I know a spider might not be the thing for you hun but tis a suggestion non the less.

Good luck in your quest for a newbee.


----------



## chamaeleo (Sep 14, 2008)

i just fed a spider in the garden and amazing though they are, they knock me sick haha and i want something im not s**t scared of feeding


----------



## spudsgirl (Jan 29, 2009)

I thought as much hun. LOL I only got one cause other half wanted one he did all the handling a, scared of ya ordinary house spider so dont blame ya.

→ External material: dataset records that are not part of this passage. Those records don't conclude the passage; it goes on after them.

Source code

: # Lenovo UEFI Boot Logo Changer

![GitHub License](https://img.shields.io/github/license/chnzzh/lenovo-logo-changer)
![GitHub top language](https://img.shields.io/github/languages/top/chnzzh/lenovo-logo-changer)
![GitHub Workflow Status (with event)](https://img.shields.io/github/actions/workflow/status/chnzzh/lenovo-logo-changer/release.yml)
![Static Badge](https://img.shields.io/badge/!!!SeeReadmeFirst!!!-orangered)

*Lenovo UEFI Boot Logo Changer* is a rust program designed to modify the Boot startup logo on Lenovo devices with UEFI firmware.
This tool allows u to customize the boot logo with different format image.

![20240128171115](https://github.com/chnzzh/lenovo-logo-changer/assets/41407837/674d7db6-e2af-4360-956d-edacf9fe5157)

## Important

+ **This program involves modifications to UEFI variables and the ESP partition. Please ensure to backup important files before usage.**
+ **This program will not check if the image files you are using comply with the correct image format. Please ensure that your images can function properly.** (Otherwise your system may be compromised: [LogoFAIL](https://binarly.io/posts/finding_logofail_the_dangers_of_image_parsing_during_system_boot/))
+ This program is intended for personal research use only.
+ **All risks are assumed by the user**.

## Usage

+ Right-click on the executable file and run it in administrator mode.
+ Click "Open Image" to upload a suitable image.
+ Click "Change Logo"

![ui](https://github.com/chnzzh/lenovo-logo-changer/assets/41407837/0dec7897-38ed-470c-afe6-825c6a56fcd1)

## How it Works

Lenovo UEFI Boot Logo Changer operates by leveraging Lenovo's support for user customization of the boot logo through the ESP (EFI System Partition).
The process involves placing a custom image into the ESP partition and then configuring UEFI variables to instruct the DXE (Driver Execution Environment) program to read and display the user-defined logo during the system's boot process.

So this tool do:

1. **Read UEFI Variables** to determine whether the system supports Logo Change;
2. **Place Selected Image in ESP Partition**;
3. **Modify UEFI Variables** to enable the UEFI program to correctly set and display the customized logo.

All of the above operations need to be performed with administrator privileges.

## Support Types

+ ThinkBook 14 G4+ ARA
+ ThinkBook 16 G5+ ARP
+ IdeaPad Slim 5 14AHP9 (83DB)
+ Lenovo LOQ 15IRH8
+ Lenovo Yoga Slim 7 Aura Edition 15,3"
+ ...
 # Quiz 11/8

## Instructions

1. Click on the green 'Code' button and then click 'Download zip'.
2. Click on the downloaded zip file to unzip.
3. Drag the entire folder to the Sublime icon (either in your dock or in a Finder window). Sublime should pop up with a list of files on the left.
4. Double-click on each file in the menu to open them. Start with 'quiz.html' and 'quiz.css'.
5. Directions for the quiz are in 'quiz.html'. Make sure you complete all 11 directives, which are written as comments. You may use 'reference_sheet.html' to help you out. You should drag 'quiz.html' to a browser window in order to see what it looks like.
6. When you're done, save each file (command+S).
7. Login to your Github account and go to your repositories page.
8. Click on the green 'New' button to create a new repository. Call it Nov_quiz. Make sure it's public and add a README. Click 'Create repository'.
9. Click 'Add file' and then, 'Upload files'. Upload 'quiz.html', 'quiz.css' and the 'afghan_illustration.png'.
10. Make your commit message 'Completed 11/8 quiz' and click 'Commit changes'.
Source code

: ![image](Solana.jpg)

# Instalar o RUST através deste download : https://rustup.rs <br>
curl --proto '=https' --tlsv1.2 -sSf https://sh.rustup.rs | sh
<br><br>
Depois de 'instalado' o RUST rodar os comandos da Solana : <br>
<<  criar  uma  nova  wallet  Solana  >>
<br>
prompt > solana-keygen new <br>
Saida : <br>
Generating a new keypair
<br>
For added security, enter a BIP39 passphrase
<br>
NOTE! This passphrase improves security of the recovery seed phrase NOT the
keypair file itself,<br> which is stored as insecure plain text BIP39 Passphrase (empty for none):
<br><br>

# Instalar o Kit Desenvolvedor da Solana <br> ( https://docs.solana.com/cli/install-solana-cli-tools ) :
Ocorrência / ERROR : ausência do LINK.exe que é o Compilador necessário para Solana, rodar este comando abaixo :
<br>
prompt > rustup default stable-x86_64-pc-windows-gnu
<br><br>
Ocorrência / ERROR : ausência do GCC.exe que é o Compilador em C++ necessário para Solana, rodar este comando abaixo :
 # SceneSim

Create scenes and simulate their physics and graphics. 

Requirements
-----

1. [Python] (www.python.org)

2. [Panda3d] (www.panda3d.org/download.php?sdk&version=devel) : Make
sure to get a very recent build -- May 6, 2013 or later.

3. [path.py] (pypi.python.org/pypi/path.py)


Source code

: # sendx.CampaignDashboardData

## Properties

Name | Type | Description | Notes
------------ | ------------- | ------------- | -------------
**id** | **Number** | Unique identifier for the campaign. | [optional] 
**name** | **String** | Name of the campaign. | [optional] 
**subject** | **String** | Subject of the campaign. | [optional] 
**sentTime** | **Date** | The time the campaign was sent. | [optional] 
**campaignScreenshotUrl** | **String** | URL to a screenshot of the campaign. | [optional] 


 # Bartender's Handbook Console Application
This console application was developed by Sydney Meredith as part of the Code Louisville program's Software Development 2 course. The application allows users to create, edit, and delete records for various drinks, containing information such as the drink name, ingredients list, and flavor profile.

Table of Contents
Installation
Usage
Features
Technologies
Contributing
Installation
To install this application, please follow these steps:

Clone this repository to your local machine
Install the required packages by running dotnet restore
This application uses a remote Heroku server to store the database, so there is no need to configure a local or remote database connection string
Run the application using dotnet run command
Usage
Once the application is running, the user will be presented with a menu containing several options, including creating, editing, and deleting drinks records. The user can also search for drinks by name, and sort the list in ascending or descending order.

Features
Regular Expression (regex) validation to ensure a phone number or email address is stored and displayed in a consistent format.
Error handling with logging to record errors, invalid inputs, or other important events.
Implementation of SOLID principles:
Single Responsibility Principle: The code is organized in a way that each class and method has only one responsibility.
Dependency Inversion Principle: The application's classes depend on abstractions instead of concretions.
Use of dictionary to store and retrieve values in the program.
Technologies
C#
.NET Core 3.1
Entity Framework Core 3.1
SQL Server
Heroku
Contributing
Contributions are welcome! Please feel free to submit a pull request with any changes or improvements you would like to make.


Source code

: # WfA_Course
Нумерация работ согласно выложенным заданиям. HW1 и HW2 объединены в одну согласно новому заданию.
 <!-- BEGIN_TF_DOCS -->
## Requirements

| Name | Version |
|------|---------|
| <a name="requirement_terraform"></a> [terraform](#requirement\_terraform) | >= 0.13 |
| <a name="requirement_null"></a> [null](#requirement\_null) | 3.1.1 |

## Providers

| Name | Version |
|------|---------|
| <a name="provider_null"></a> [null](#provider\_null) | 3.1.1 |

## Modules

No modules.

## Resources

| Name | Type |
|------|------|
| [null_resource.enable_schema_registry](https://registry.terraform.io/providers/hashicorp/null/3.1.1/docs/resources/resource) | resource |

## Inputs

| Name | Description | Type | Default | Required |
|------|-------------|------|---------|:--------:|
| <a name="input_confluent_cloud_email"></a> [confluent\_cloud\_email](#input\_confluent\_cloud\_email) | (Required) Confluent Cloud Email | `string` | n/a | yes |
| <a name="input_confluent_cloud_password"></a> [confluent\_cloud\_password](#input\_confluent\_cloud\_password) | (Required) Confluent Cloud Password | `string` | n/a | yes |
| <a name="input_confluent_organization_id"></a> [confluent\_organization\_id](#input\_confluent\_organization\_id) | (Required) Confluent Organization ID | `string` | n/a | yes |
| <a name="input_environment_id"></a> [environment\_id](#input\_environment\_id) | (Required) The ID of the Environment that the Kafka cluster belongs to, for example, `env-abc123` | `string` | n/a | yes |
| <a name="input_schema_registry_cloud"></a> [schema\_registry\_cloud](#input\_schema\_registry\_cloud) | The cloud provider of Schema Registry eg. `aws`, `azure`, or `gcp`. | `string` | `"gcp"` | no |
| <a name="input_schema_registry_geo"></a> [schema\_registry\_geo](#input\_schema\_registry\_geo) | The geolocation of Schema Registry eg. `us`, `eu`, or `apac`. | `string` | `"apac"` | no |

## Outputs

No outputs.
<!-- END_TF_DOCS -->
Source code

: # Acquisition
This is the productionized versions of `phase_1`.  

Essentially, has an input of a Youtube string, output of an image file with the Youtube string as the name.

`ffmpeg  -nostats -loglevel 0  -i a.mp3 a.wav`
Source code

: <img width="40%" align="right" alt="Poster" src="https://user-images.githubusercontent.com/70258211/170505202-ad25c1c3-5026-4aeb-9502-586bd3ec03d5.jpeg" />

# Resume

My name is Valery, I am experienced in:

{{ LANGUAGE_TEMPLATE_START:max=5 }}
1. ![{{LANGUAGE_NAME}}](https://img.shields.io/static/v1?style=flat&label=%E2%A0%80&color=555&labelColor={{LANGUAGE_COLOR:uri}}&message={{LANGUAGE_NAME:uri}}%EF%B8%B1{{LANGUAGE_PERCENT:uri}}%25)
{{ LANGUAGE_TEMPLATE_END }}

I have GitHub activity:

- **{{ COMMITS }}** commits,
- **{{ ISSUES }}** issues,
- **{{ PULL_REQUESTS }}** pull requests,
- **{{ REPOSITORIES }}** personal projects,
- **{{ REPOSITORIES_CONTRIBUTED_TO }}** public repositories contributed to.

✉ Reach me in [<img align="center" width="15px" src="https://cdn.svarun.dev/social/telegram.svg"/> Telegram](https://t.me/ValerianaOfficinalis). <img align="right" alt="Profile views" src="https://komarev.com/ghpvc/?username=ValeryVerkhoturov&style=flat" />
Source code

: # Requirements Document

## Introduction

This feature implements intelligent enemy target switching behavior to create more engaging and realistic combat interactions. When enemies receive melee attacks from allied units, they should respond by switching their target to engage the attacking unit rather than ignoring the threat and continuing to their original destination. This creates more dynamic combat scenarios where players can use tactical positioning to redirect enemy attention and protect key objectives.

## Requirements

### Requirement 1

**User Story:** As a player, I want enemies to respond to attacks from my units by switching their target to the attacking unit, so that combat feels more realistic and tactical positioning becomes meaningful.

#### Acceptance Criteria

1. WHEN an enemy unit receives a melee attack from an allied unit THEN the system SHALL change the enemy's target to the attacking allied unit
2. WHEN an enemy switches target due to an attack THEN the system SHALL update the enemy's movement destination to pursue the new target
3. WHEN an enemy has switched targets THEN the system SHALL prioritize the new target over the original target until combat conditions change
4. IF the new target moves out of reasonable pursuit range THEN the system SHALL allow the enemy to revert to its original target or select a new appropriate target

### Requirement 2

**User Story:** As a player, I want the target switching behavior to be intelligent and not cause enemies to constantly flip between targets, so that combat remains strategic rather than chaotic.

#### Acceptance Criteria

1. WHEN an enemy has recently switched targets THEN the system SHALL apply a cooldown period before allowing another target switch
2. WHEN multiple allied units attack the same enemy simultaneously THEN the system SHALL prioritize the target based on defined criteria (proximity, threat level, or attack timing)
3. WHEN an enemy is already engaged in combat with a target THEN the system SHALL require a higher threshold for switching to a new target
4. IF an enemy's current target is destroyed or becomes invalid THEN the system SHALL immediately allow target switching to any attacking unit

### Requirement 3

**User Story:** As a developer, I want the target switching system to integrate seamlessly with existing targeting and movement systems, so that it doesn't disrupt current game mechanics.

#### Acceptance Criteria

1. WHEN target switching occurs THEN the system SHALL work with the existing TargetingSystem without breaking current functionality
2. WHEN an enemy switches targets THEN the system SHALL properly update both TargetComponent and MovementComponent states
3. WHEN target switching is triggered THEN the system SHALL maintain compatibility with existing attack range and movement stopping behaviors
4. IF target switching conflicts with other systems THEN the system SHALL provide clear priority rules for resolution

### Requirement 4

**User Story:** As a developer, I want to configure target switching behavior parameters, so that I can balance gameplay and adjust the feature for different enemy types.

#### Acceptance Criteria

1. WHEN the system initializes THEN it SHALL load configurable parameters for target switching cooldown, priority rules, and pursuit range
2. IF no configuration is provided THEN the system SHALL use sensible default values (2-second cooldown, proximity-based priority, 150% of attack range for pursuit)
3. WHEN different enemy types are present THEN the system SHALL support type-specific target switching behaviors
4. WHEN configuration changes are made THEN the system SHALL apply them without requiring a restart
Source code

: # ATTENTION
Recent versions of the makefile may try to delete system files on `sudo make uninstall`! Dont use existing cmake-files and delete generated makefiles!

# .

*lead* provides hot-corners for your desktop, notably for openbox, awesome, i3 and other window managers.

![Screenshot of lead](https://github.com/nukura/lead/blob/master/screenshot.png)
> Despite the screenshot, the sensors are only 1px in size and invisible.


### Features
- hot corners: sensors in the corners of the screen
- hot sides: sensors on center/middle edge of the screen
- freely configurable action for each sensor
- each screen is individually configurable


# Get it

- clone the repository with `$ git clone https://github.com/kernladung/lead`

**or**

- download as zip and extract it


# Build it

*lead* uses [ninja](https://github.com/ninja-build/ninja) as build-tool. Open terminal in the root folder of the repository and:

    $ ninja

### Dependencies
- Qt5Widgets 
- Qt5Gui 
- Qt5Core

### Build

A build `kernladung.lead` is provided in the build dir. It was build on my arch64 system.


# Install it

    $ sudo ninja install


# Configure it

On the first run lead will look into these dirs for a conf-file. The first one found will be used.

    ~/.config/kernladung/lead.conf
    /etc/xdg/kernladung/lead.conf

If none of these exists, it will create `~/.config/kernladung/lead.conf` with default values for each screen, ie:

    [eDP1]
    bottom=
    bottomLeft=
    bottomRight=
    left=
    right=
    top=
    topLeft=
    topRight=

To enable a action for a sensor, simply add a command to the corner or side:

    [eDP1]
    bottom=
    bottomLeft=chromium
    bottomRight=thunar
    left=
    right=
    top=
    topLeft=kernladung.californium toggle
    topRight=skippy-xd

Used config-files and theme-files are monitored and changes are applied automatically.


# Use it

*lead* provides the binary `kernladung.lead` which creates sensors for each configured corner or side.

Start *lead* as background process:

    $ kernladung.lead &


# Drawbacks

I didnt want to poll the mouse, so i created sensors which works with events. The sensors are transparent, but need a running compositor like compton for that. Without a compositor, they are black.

Our lad wants a bird eater next a think a might treat him for crimbo.


----------



## chamaeleo (Sep 14, 2008)

t's im not so bad with in all honesty. the chunky ones, but the things with fat bodys and skinny legs like massive house spiders. blurgh. 
even so still a no! arent bird eaters massive?


----------



## spudsgirl (Jan 29, 2009)

Yeah they are pretty big they are proper scary a asked a daft question when enquirring about one the other day. A said what birds do you have to feed them? Allegedly they dont eat them they get the name cause they hide out in trees but will eat a dead bird found on the floor. I thought ya just fed it birds. So had to hang my head in shame and collect my thoughts in a quiet corner, LOL

Am gonna get him one if he promises to keep it away from me cause I would go through a few pairs of knickers if it where near me.


----------



## chamaeleo (Sep 14, 2008)

hahaha. at all of that post,i woudlnt even know what to feed them tbh. i hate it when i click on threads on here and theres huge spider pics with no warning. ugh.


----------